RL Mixed Dataset — Math images and problems for reinforcement learning
Combined dataset from geometry3k and math12k, including images associated with mathematical problems and their answers.
Approximately 3,600 PNG images with problems and answers in text format
MIT
Description
RL Mixed Dataset is a combination of two mathematical data sets containing images, text problems, and their answers. It is a corpus of around 3,600 examples intended for training multimodal models, particularly in the context of reinforcement learning.
What is this dataset for?
- Train multimodal models to solve mathematical problems with visual support
- Develop and test reinforcement learning algorithms with complex data
- Evaluate visual-textual comprehension in educational or research contexts
Can it be enriched or improved?
Yes, it is possible to add additional annotations on problems, to diversify the types of images, or to integrate linguistic variants for problems and answers.
🔎 In summary
🧠 Recommended for
- Researchers in AI / RL
- Multimodal AI developers
🔧 Compatible tools
- PyTorch
- TensorFlow
- RL frameworks
💡 Tip
Use train/test splits for a rigorous evaluation of models.

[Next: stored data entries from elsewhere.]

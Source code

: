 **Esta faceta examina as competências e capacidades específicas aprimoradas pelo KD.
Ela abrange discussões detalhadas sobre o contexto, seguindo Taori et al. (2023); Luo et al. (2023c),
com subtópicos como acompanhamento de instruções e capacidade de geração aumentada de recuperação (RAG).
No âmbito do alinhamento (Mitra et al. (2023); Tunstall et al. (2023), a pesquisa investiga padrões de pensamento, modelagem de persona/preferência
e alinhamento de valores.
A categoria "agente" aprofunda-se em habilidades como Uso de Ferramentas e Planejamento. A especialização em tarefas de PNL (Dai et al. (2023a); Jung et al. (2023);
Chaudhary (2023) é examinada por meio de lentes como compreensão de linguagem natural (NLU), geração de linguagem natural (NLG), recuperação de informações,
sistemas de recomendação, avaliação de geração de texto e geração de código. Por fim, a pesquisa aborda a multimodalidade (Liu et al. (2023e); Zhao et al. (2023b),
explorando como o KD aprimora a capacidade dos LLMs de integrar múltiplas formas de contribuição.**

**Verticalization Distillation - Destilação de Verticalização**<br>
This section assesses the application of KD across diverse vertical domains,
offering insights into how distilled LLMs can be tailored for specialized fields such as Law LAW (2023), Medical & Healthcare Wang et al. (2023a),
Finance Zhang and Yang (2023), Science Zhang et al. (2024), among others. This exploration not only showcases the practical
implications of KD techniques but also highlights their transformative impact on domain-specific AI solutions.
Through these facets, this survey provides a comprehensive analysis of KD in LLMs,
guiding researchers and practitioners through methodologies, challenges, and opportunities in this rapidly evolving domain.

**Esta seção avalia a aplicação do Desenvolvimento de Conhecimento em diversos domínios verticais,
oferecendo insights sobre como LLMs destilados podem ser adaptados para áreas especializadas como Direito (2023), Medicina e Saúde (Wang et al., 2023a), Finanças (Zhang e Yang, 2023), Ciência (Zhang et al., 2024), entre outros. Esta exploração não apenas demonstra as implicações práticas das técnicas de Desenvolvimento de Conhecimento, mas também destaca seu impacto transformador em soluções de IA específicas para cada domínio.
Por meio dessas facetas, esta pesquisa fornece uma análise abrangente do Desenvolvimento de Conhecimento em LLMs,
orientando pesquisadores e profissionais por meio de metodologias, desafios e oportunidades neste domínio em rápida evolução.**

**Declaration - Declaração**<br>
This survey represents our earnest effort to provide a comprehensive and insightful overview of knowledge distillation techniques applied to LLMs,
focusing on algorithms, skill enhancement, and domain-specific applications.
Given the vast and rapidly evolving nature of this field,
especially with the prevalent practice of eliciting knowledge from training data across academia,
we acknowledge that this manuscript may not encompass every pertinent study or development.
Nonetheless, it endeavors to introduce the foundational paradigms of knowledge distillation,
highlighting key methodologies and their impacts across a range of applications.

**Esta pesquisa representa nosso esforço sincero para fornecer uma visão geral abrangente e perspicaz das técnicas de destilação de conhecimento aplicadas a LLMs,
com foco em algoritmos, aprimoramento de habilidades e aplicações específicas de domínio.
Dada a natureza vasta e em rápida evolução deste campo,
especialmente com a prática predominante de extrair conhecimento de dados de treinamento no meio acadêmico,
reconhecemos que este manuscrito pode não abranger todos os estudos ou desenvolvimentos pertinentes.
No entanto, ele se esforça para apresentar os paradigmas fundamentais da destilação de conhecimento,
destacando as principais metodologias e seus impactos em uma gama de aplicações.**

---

Frequently Asked Questions
Does this dataset contain additional annotations on math problems?
No, only images, problem statements, and answers are provided.
Can this dataset be used to train non-multimodal models?
Yes, text parts can be extracted for language-only training, but the dataset is optimized for multimodal.
Are there specific constraints related to the image format?
The images are in PNG format, it is recommended to use frameworks that support this standard format.